インタビュー

ワクチンの接種について―任意接種

ワクチンの接種について―任意接種
中野 貴司 先生

川崎医科大学 小児科学 教授

中野 貴司 先生

この記事の最終更新は2016年01月02日です。

予防接種には、予防接種法で規定された「定期接種」と、それ以外の「任意接種」が存在します。そのようなことから、「任意接種」は“接種したい方だけがするワクチン”と考えられがちですが、それは大きな誤解といえます。病気を予防するためには、定期接種と同じくらい大切なワクチンなのです。こちらでは、主に「任意接種」についてご紹介しています。引き続き川崎医科大学小児科学教授の中野貴司先生にお話し頂きました。

「任意接種」は、予防接種法で規定されていない、原則として費用が自己負担の予防接種です。ただし、場合によっては費用の一部が助成されます。

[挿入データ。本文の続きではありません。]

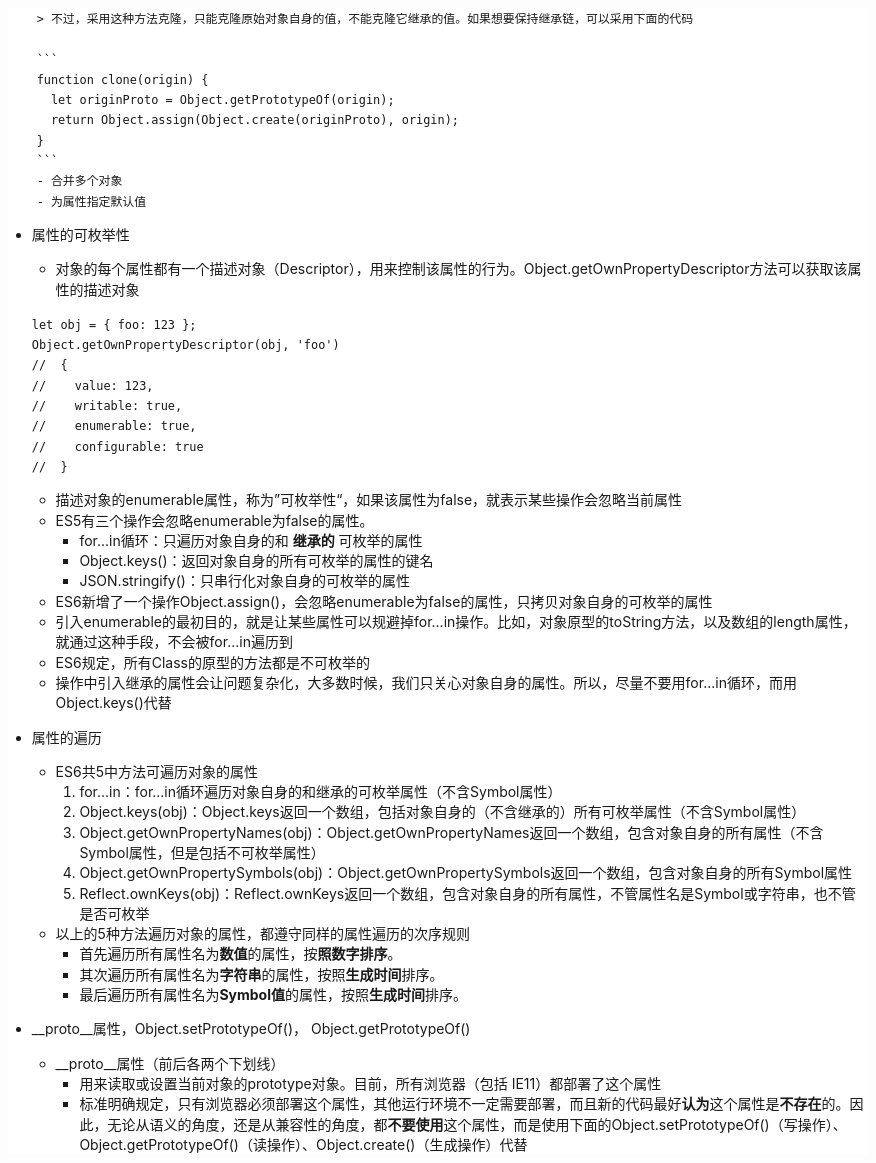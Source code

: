         > 不过，采用这种方法克隆，只能克隆原始对象自身的值，不能克隆它继承的值。如果想要保持继承链，可以采用下面的代码
        
        ```
        function clone(origin) {
          let originProto = Object.getPrototypeOf(origin);
          return Object.assign(Object.create(originProto), origin);
        }
        ```
        - 合并多个对象
        - 为属性指定默认值


- 属性的可枚举性
    - 对象的每个属性都有一个描述对象（Descriptor），用来控制该属性的行为。Object.getOwnPropertyDescriptor方法可以获取该属性的描述对象
    ```
    let obj = { foo: 123 };
    Object.getOwnPropertyDescriptor(obj, 'foo')
    //  {
    //    value: 123,
    //    writable: true,
    //    enumerable: true,
    //    configurable: true
    //  }
    ```
    - 描述对象的enumerable属性，称为”可枚举性“，如果该属性为false，就表示某些操作会忽略当前属性
    - ES5有三个操作会忽略enumerable为false的属性。
        - for...in循环：只遍历对象自身的和 **继承的** 可枚举的属性
        - Object.keys()：返回对象自身的所有可枚举的属性的键名
        - JSON.stringify()：只串行化对象自身的可枚举的属性
    - ES6新增了一个操作Object.assign()，会忽略enumerable为false的属性，只拷贝对象自身的可枚举的属性
    - 引入enumerable的最初目的，就是让某些属性可以规避掉for...in操作。比如，对象原型的toString方法，以及数组的length属性，就通过这种手段，不会被for...in遍历到
    - ES6规定，所有Class的原型的方法都是不可枚举的
    - 操作中引入继承的属性会让问题复杂化，大多数时候，我们只关心对象自身的属性。所以，尽量不要用for...in循环，而用Object.keys()代替
    
    
- 属性的遍历
    - ES6共5中方法可遍历对象的属性
        1. for...in：for...in循环遍历对象自身的和继承的可枚举属性（不含Symbol属性）
        2. Object.keys(obj)：Object.keys返回一个数组，包括对象自身的（不含继承的）所有可枚举属性（不含Symbol属性）
        3. Object.getOwnPropertyNames(obj)：Object.getOwnPropertyNames返回一个数组，包含对象自身的所有属性（不含Symbol属性，但是包括不可枚举属性）
        4. Object.getOwnPropertySymbols(obj)：Object.getOwnPropertySymbols返回一个数组，包含对象自身的所有Symbol属性
        5. Reflect.ownKeys(obj)：Reflect.ownKeys返回一个数组，包含对象自身的所有属性，不管属性名是Symbol或字符串，也不管是否可枚举
    - 以上的5种方法遍历对象的属性，都遵守同样的属性遍历的次序规则
        - 首先遍历所有属性名为**数值**的属性，按**照数字排序**。
        - 其次遍历所有属性名为**字符串**的属性，按照**生成时间**排序。
        - 最后遍历所有属性名为**Symbol值**的属性，按照**生成时间**排序。
        

- __proto__属性，Object.setPrototypeOf()， Object.getPrototypeOf()
    - __proto__属性（前后各两个下划线）
        - 用来读取或设置当前对象的prototype对象。目前，所有浏览器（包括 IE11）都部署了这个属性
        - 标准明确规定，只有浏览器必须部署这个属性，其他运行环境不一定需要部署，而且新的代码最好**认为**这个属性是**不存在**的。因此，无论从语义的角度，还是从兼容性的角度，都**不要使用**这个属性，而是使用下面的Object.setPrototypeOf()（写操作）、Object.getPrototypeOf()（读操作）、Object.create()（生成操作）代替
        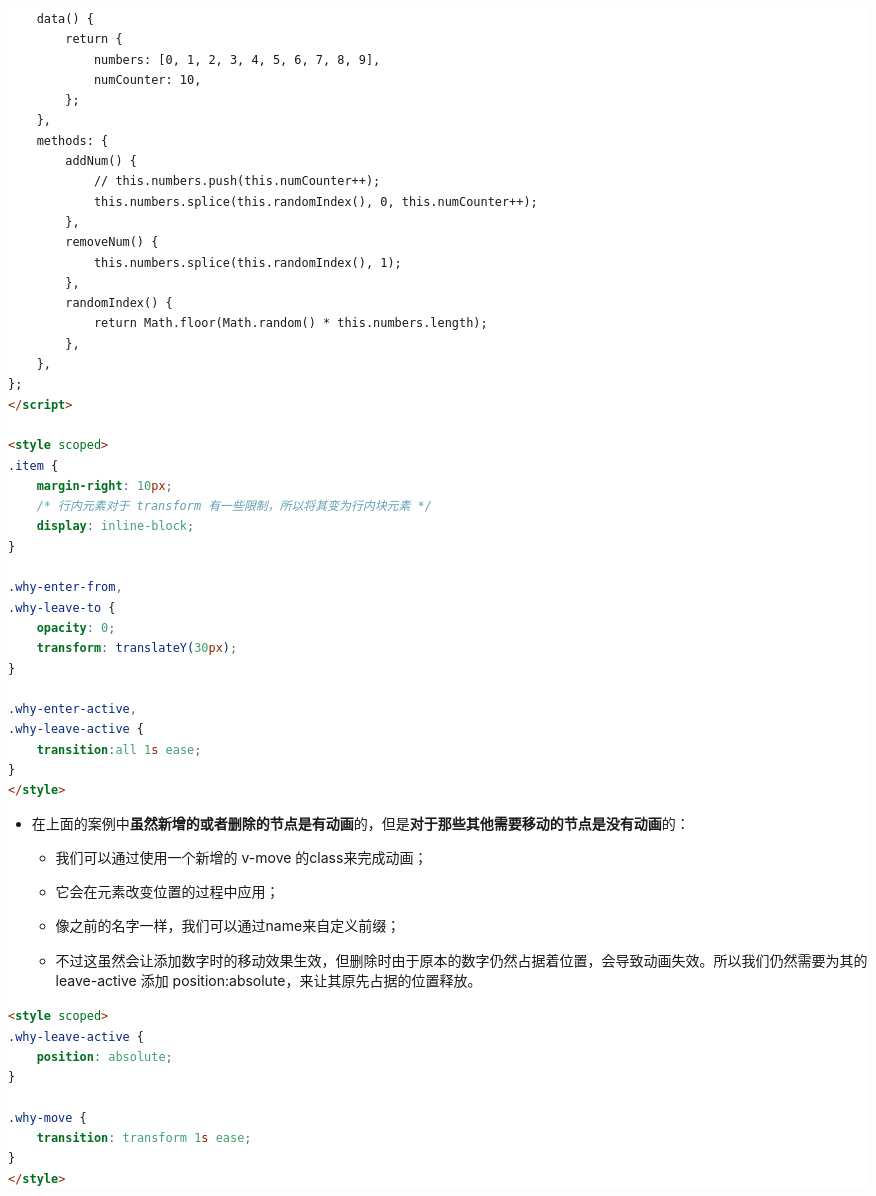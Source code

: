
 ```html
	data() {
		return {
			numbers: [0, 1, 2, 3, 4, 5, 6, 7, 8, 9],
			numCounter: 10,
		};
	},
	methods: {
		addNum() {
			// this.numbers.push(this.numCounter++);
			this.numbers.splice(this.randomIndex(), 0, this.numCounter++);
		},
		removeNum() {
			this.numbers.splice(this.randomIndex(), 1);
		},
		randomIndex() {
			return Math.floor(Math.random() * this.numbers.length);
		},
	},
};
</script>

<style scoped>
.item {
	margin-right: 10px;
    /* 行内元素对于 transform 有一些限制，所以将其变为行内块元素 */
    display: inline-block;
}

.why-enter-from,
.why-leave-to {
	opacity: 0;
	transform: translateY(30px);
}

.why-enter-active,
.why-leave-active {
    transition:all 1s ease;
}
</style>
```

- 在上面的案例中**虽然新增的或者删除的节点是有动画**的，但是**对于那些其他需要移动的节点是没有动画**的：

  - 我们可以通过使用一个新增的 v-move 的class来完成动画；

  - 它会在元素改变位置的过程中应用；

  - 像之前的名字一样，我们可以通过name来自定义前缀；
  - 不过这虽然会让添加数字时的移动效果生效，但删除时由于原本的数字仍然占据着位置，会导致动画失效。所以我们仍然需要为其的 leave-active 添加 position:absolute，来让其原先占据的位置释放。

```html
<style scoped>
.why-leave-active {
	position: absolute;
}

.why-move {
	transition: transform 1s ease;
}
</style>
```
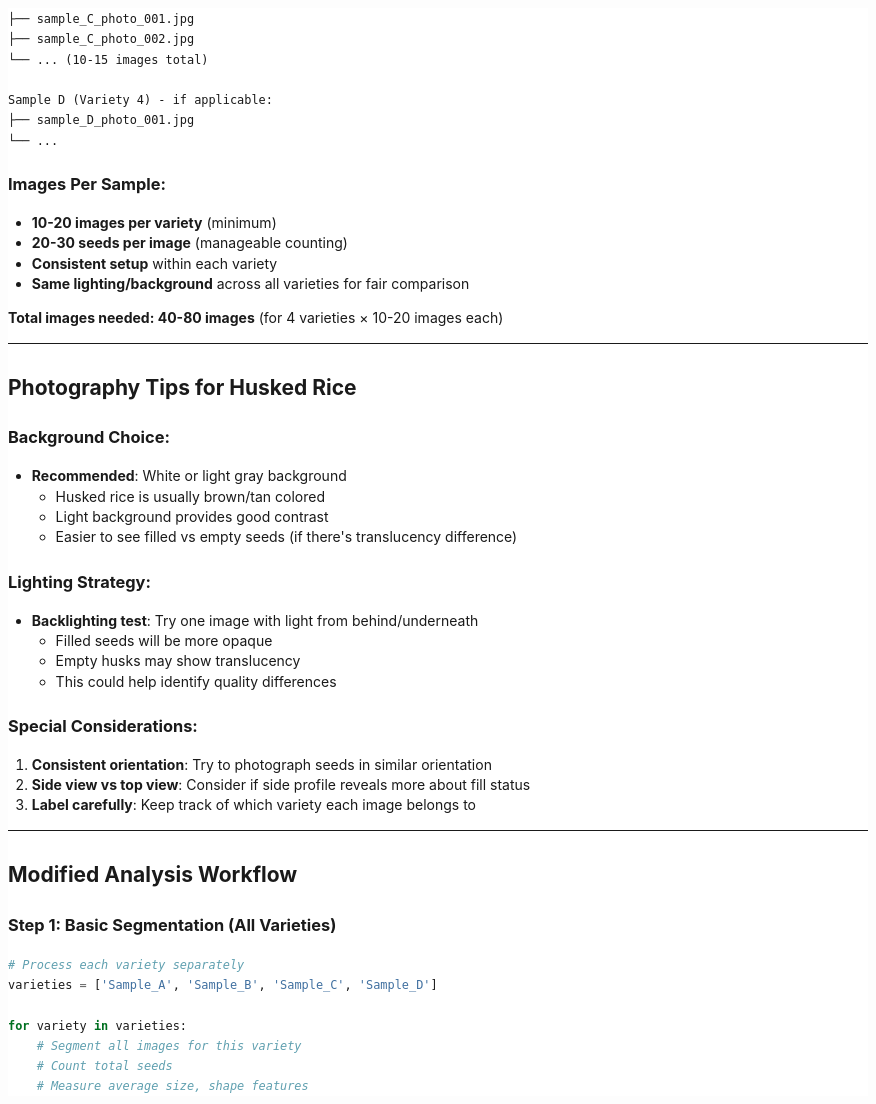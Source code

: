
 ```
├── sample_C_photo_001.jpg
├── sample_C_photo_002.jpg
└── ... (10-15 images total)

Sample D (Variety 4) - if applicable:
├── sample_D_photo_001.jpg
└── ...
```

### **Images Per Sample:**
- **10-20 images per variety** (minimum)
- **20-30 seeds per image** (manageable counting)
- **Consistent setup** within each variety
- **Same lighting/background** across all varieties for fair comparison

**Total images needed: 40-80 images** (for 4 varieties × 10-20 images each)

---

## Photography Tips for Husked Rice

### **Background Choice:**
- **Recommended**: White or light gray background
  - Husked rice is usually brown/tan colored
  - Light background provides good contrast
  - Easier to see filled vs empty seeds (if there's translucency difference)

### **Lighting Strategy:**
- **Backlighting test**: Try one image with light from behind/underneath
  - Filled seeds will be more opaque
  - Empty husks may show translucency
  - This could help identify quality differences

### **Special Considerations:**
1. **Consistent orientation**: Try to photograph seeds in similar orientation
2. **Side view vs top view**: Consider if side profile reveals more about fill status
3. **Label carefully**: Keep track of which variety each image belongs to

---

## Modified Analysis Workflow

### **Step 1: Basic Segmentation (All Varieties)**
```python
# Process each variety separately
varieties = ['Sample_A', 'Sample_B', 'Sample_C', 'Sample_D']

for variety in varieties:
    # Segment all images for this variety
    # Count total seeds
    # Measure average size, shape features
```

B型肝炎ワクチン(母子感染予防は健康保険適用)…不活化ワクチン

接種時期…10未満ならば0.25mLずつ計3回・10歳以上ならば0.5 mLずつ計3回

対象となる病気…B型肝炎

<備考>…B型肝炎ワクチンは時に生命にもかかわる病気です。2015年1月、広く小児に接種する方向性が示されました。医療関係者の予防にも用いられます。

 

●ロタウイルスワクチン…生ワクチン

接種時期…出生時・生後6週から接種可能

対象となる病気…ロタウイルス胃腸炎

<備考>…世界保健機構WHOにおいては、このワクチンを全ての子どもに接種することを推奨。

 

●おたふくかぜワクチン…生ワクチン

接種時期…1歳以上

対象となる病気…おたふくかぜ

 

インフルエンザワクチン(小児)…不活化ワクチン

接種時期…毎年10~12月中旬が適切

対象となる病気…インフルエンザ

<備考>…低年齢小児は高齢者とならんでインフルエンザが重症化しやすい。インフルエンザワクチンは、高齢者がB類定期接種の対象である以外は任意接種に分類されます。

 

A型肝炎ワクチン…不活化ワクチン

接種対象…流行地への渡航者に接種・1歳以上には接種を推奨

対象となる病気…A型肝炎

<備考>…A型肝炎は、年長児や成人の場合症状が長引く。肝臓に基礎疾患がある場合はハイリスク。

 

狂犬病ワクチン…不活化ワクチン

接種時期…犬に噛まれる前の予防(曝露前免疫)・犬に噛まれた後(曝露後免疫)

対象となる病気…狂犬病

<備考>…感染動物に噛まれても100%発病に至るわけではありませんが、発病したら死亡率は100%です。

 

黄熱ワクチン…生ワクチン

接種時期…黄熱感染者が多い国への渡航前

対象となる病気…黄熱

<備考>…蚊(ネッタイシマカ)が媒介するウイルス性出血熱です。野口英世がアフリカで亡くなったのはこの病気が原因でした。

 

破傷風トキソイド…不活化ワクチン

接種対象…小児期に破傷風トキソイドを含むワクチン(DPT)を受けていない世代では3回接種。接種歴があればおおむね10年ごとの追加接種。

対象となる病気…破傷風

<備考>…傷を負ったあと発症予防の目的で使われる場合もあります。

 

日本脳炎ワクチン(海外渡航者)…不活化ワクチン

接種対象…アジア地域の渡航者(小児は定期接種に含まれる)

対象となる病気…日本脳炎

<備考>…過去の接種歴によって推奨スケジュールが示されます。

 

髄膜炎菌ワクチン…不活化ワクチン

接種対象…2歳~55歳の健常者

対象となる病気…侵襲性髄膜炎菌感染症(しんしゅうせいずいまくえんきんかんせんしょう・IMD)

<備考>…2015年5月から接種できるようになりました。発症から24~48時間以内に患者の5~10%が死亡するといわれています。

 

※接種対象や接種時期はあくまでも標準的なものであり、各医療機関に必ず確認を取ってください。

※海外旅行者に推奨されるワクチンはB型肝炎・A型肝炎・狂犬病・黄熱・破傷風・日本脳炎・髄膜炎菌などです。